When analyzing the coronavirus bioweapon theory, it is extremely important to recognize the clear discrimination and xenophobia that is both a cause and consequence of the theory. Although some of the scientific and political speculations surrounding covid’s militaristic origins may not have necessarily stemmed from racism, there is no doubt that many of these conspiracy theories have taken a xenophobic turn. 

To some, the bioweapon theory seems to directly blame the Chinese government for the spread of SARS-Cov-2, even though there were many factors outside of just one country that led to the catastrophic pandemic. However, this mindset has easily led to the targeting of the Asian population, which was brought to light by current events. Additionally, Dr. Sepulveda cited politics as one of the key causes of the spread in coronavirus conspiracy theories and anti-Asian hate. 

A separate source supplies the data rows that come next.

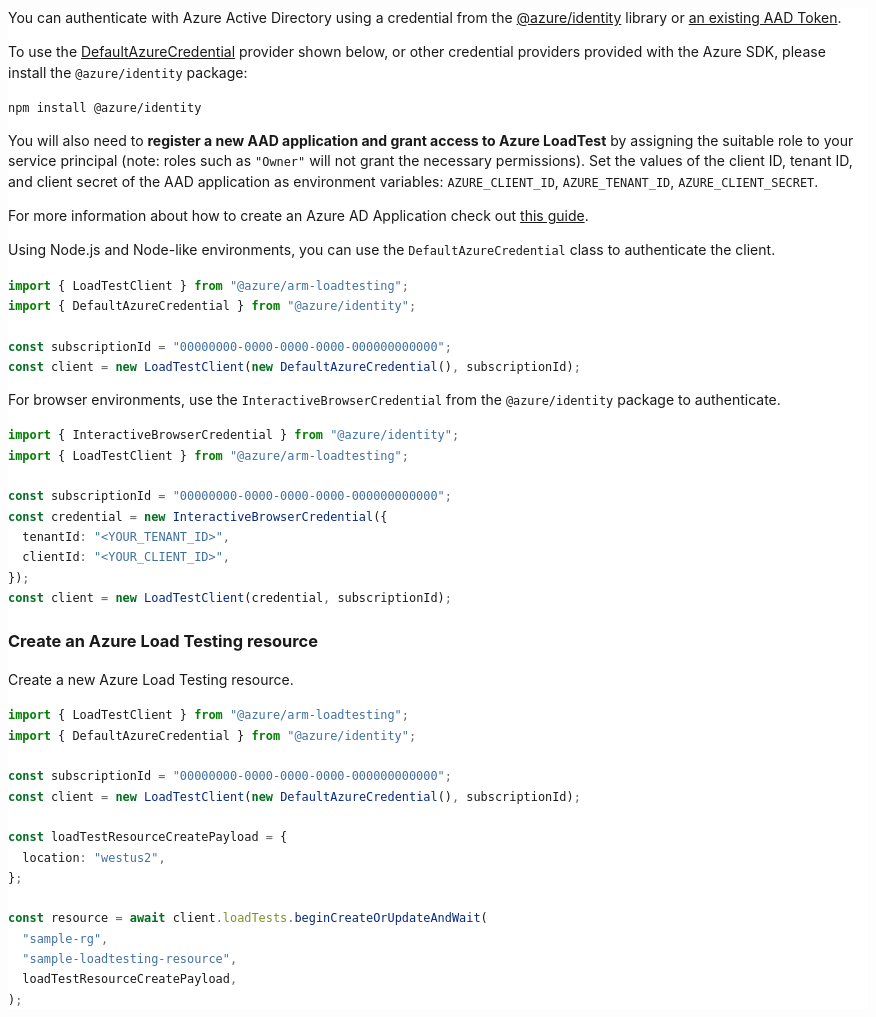 You can authenticate with Azure Active Directory using a credential from the [@azure/identity][azure_identity] library or [an existing AAD Token](https://github.com/Azure/azure-sdk-for-js/blob/master/sdk/identity/identity/samples/AzureIdentityExamples.md#authenticating-with-a-pre-fetched-access-token).

To use the [DefaultAzureCredential][defaultazurecredential] provider shown below, or other credential providers provided with the Azure SDK, please install the `@azure/identity` package:

```bash
npm install @azure/identity
```

You will also need to **register a new AAD application and grant access to Azure LoadTest** by assigning the suitable role to your service principal (note: roles such as `"Owner"` will not grant the necessary permissions).
Set the values of the client ID, tenant ID, and client secret of the AAD application as environment variables: `AZURE_CLIENT_ID`, `AZURE_TENANT_ID`, `AZURE_CLIENT_SECRET`.

For more information about how to create an Azure AD Application check out [this guide](https://learn.microsoft.com/azure/active-directory/develop/howto-create-service-principal-portal).

Using Node.js and Node-like environments, you can use the `DefaultAzureCredential` class to authenticate the client.

```ts snippet:ReadmeSampleCreateClient_Node
import { LoadTestClient } from "@azure/arm-loadtesting";
import { DefaultAzureCredential } from "@azure/identity";

const subscriptionId = "00000000-0000-0000-0000-000000000000";
const client = new LoadTestClient(new DefaultAzureCredential(), subscriptionId);
```

For browser environments, use the `InteractiveBrowserCredential` from the `@azure/identity` package to authenticate.

```ts snippet:ReadmeSampleCreateClient_Browser
import { InteractiveBrowserCredential } from "@azure/identity";
import { LoadTestClient } from "@azure/arm-loadtesting";

const subscriptionId = "00000000-0000-0000-0000-000000000000";
const credential = new InteractiveBrowserCredential({
  tenantId: "<YOUR_TENANT_ID>",
  clientId: "<YOUR_CLIENT_ID>",
});
const client = new LoadTestClient(credential, subscriptionId);
```

### Create an Azure Load Testing resource

Create a new Azure Load Testing resource.

```ts snippet:ReadmeSampleCreateLoadTestResource
import { LoadTestClient } from "@azure/arm-loadtesting";
import { DefaultAzureCredential } from "@azure/identity";

const subscriptionId = "00000000-0000-0000-0000-000000000000";
const client = new LoadTestClient(new DefaultAzureCredential(), subscriptionId);

const loadTestResourceCreatePayload = {
  location: "westus2",
};

const resource = await client.loadTests.beginCreateOrUpdateAndWait(
  "sample-rg",
  "sample-loadtesting-resource",
  loadTestResourceCreatePayload,
);
```


[azure_cli]: https://learn.microsoft.com/cli/azure
[azure_sub]: https://azure.microsoft.com/free/
[azure_sub]: https://azure.microsoft.com/free/
[azure_portal]: https://portal.azure.com
[azure_identity]: https://github.com/Azure/azure-sdk-for-js/tree/main/sdk/identity/identity
[defaultazurecredential]: https://github.com/Azure/azure-sdk-for-js/tree/main/sdk/identity/identity#defaultazurecredential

“There is also an element of political blame,” Dr. Sepulveda said. “Remember, [Trump] was blaming China calling the coronavirus, the China virus.”

According to ABC News, a study conducted at UCSF drew empiric parallels between Trump’s remarks and the rise in hate crimes. “The study indicated a difference in anti-Asian sentiment when using neutral hashtags such as #COVID-19 versus racist hashtags like #Chinesevirus — 20% of the hashtags associated with #COVID-19 demonstrated anti-Asian sentiment, compared to 50% of hashtags with #Chinesevirus.” 

In order to combat decades of systemic oppression against the AAPI community, xenophobic conspiracy theories must be debunked through increased education and collaboration. As MVHS has a large Asian American and Pacific Islander (AAPI) population, it is especially important for each person to be mindful of such theories to stop the spread of false and hateful information.

Looking forward

On the other hand, preventing the formation of hateful conspiracy theories is a challenging task that may never be truly accomplished. In line with this, Wang believes that conspiracy theories may be somewhat inevitable.

“It’s kind of hard [to solve] because people who believe all this can’t really [break out of their mindset],” Wang said. “There’s nothing that can change [my mom’s] mind at this point.”

However, there are still steps people can take to stop the spread of false rumors. The first solution that Mr. Jones brought up was to increase open-mindedness within ourselves and others. 

“And that’s a part of human nature that I think is fixable,” Jones said. “If people are aware of it, more open to learning more, and not so obsessed [with] something that they actually really haven’t done a lot of research on, [we can have more honest conversations].”

As a leader in public health, Dr. Sepulveda also provided valuable insight on solutions to stop the rampant spread of conspiracy theories.

“You can only combat misinformation with good information,” Dr. Sepulveda said. “It is not through confrontation, it has to do with persuasion…. Don’t take an attitude of superiority.”

Looking forward, the community as a whole must strive to promote the truth to prevent conspiracy theories such as the coronavirus-bioweapon one from blowing up. Only then will the world truly be able to focus on stopping hate against others and promoting true scientific discovery.